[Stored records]

☆ ☆ ☆ ☆

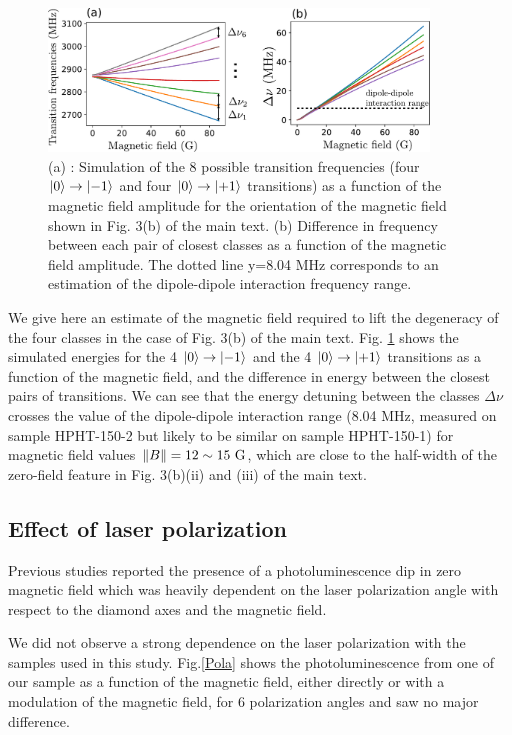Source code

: \documentclass[preprintnumbers,amsmath,amssymb,onecolumn,12pt]{revtex4-2}\usepackage{graphicx}%
\begin{document}
\begin{figure}[h]
\includegraphics[width=0.9\textwidth]{Figures_SI/Fig_splitting}
\caption{(a) : Simulation of the 8 possible transition frequencies (four $\ket{0} \to \ket{-1}$ and four $\ket{0} \to \ket{+1}$ transitions) as a function of the magnetic field amplitude for the orientation of the magnetic field shown in Fig. 3(b) of the main text. (b) Difference in frequency between each pair of closest classes as a function of the magnetic field amplitude. The dotted line y=8.04 MHz corresponds to an estimation of the dipole-dipole interaction frequency range.}
\label{splitting}
\end{figure}
We give here an estimate of the magnetic field required to lift the degeneracy of the four classes in the case of Fig. 3(b) of the main text. Fig. \ref{splitting} shows the simulated energies for the 4 $\ket{0} \to \ket{-1}$ and the 4 $\ket{0} \to \ket{+1}$ transitions as a function of the magnetic field, and the difference in energy between the closest pairs of transitions. We can see that the energy detuning between the classes $\Delta \nu$ crosses the value of the dipole-dipole interaction range (8.04 MHz, measured on sample HPHT-150-2 but likely to be similar on sample HPHT-150-1) for magnetic field values $\norm{B} = 12 \sim 15\ \rm G$, which are close to the half-width of the zero-field feature in Fig. 3(b)(ii) and (iii) of the main text.

\subsection{Effect of laser polarization}
Previous studies \cite{anishchik2015low, filimonenko2020weak} reported the presence of a photoluminescence dip in zero magnetic field which was heavily dependent on the laser polarization angle with respect to the diamond axes and the magnetic field. 

We did not observe a strong dependence on the laser polarization with the samples used in this study. Fig.\ref{Pola} shows the photoluminescence from one of our sample as a function of the magnetic field, either directly or with a modulation of the magnetic field, for 6 polarization angles and saw no major difference. 
\end{document}
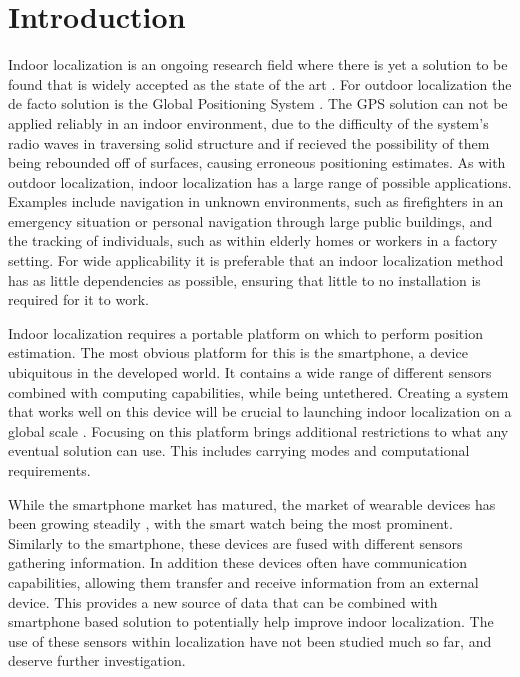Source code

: 
\chapter{Introduction} \label{chap:intro}

Indoor localization is an ongoing research field where there is yet a solution to be found that is widely accepted as the state of the art \cite{Davidson2017}. For outdoor localization the de facto solution is the Global Positioning System \cite{Jackermeier2018}. The GPS solution can not be applied reliably in an indoor environment, due to the difficulty of the system's radio waves in traversing solid structure and if recieved the possibility of them being rebounded off of surfaces, causing erroneous positioning estimates. As with outdoor localization, indoor localization has a large range of possible applications. Examples include navigation in unknown environments, such as firefighters in an emergency situation or personal navigation through large public buildings, and the tracking of individuals, such as within elderly homes or workers in a factory setting. For wide applicability it is preferable that an indoor localization method has as little dependencies as possible, ensuring that little to no installation is required for it to work. \par 
Indoor localization requires a portable platform on which to perform position estimation. The most obvious platform for this is the smartphone, a device ubiquitous in the developed world. It contains a wide range of different sensors combined with computing capabilities, while being untethered. Creating a system that works well on this device will be crucial to launching indoor localization on a global scale \cite{Gu2019}. Focusing on this platform brings additional restrictions to what any eventual solution can use. This includes carrying modes and computational requirements. \par 
While the smartphone market has matured, the market of wearable devices has been growing steadily \cite{jung2016consumer}, with the smart watch being the most prominent. Similarly to the smartphone, these devices are fused with different sensors gathering information. In addition these devices often have communication capabilities, allowing them transfer and receive information from an external device. This provides a new source of data that can be combined with smartphone based solution to potentially help improve indoor localization. The use of these sensors within localization have not been studied much so far, and deserve further investigation.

☆ ☆ ☆ ☆

● **To do**
Verbatim copy, images excluded: transcribe all the entries above.

● **Answer section**
Source code

: \documentclass[preprintnumbers,amsmath,amssymb,onecolumn,12pt]{revtex4-2}\usepackage{graphicx}%
\begin{document}
\begin{figure}[h]
\includegraphics[width=0.9\textwidth]{Figures_SI/Fig_splitting}
\caption{(a) : Simulation of the 8 possible transition frequencies (four $\ket{0} \to \ket{-1}$ and four $\ket{0} \to \ket{+1}$ transitions) as a function of the magnetic field amplitude for the orientation of the magnetic field shown in Fig. 3(b) of the main text. (b) Difference in frequency between each pair of closest classes as a function of the magnetic field amplitude. The dotted line y=8.04 MHz corresponds to an estimation of the dipole-dipole interaction frequency range.}
\label{splitting}
\end{figure}
We give here an estimate of the magnetic field required to lift the degeneracy of the four classes in the case of Fig. 3(b) of the main text. Fig. \ref{splitting} shows the simulated energies for the 4 $\ket{0} \to \ket{-1}$ and the 4 $\ket{0} \to \ket{+1}$ transitions as a function of the magnetic field, and the difference in energy between the closest pairs of transitions. We can see that the energy detuning between the classes $\Delta \nu$ crosses the value of the dipole-dipole interaction range (8.04 MHz, measured on sample HPHT-150-2 but likely to be similar on sample HPHT-150-1) for magnetic field values $\norm{B} = 12 \sim 15\ \rm G$, which are close to the half-width of the zero-field feature in Fig. 3(b)(ii) and (iii) of the main text.

\subsection{Effect of laser polarization}
Previous studies \cite{anishchik2015low, filimonenko2020weak} reported the presence of a photoluminescence dip in zero magnetic field which was heavily dependent on the laser polarization angle with respect to the diamond axes and the magnetic field. 

We did not observe a strong dependence on the laser polarization with the samples used in this study. Fig.\ref{Pola} shows the photoluminescence from one of our sample as a function of the magnetic field, either directly or with a modulation of the magnetic field, for 6 polarization angles and saw no major difference. 
\end{document}
Source code

: 
\chapter{Introduction} \label{chap:intro}

Indoor localization is an ongoing research field where there is yet a solution to be found that is widely accepted as the state of the art \cite{Davidson2017}. For outdoor localization the de facto solution is the Global Positioning System \cite{Jackermeier2018}. The GPS solution can not be applied reliably in an indoor environment, due to the difficulty of the system's radio waves in traversing solid structure and if recieved the possibility of them being rebounded off of surfaces, causing erroneous positioning estimates. As with outdoor localization, indoor localization has a large range of possible applications. Examples include navigation in unknown environments, such as firefighters in an emergency situation or personal navigation through large public buildings, and the tracking of individuals, such as within elderly homes or workers in a factory setting. For wide applicability it is preferable that an indoor localization method has as little dependencies as possible, ensuring that little to no installation is required for it to work. \par 
Indoor localization requires a portable platform on which to perform position estimation. The most obvious platform for this is the smartphone, a device ubiquitous in the developed world. It contains a wide range of different sensors combined with computing capabilities, while being untethered. Creating a system that works well on this device will be crucial to launching indoor localization on a global scale \cite{Gu2019}. Focusing on this platform brings additional restrictions to what any eventual solution can use. This includes carrying modes and computational requirements. \par 
While the smartphone market has matured, the market of wearable devices has been growing steadily \cite{jung2016consumer}, with the smart watch being the most prominent. Similarly to the smartphone, these devices are fused with different sensors gathering information. In addition these devices often have communication capabilities, allowing them transfer and receive information from an external device. This provides a new source of data that can be combined with smartphone based solution to potentially help improve indoor localization. The use of these sensors within localization have not been studied much so far, and deserve further investigation.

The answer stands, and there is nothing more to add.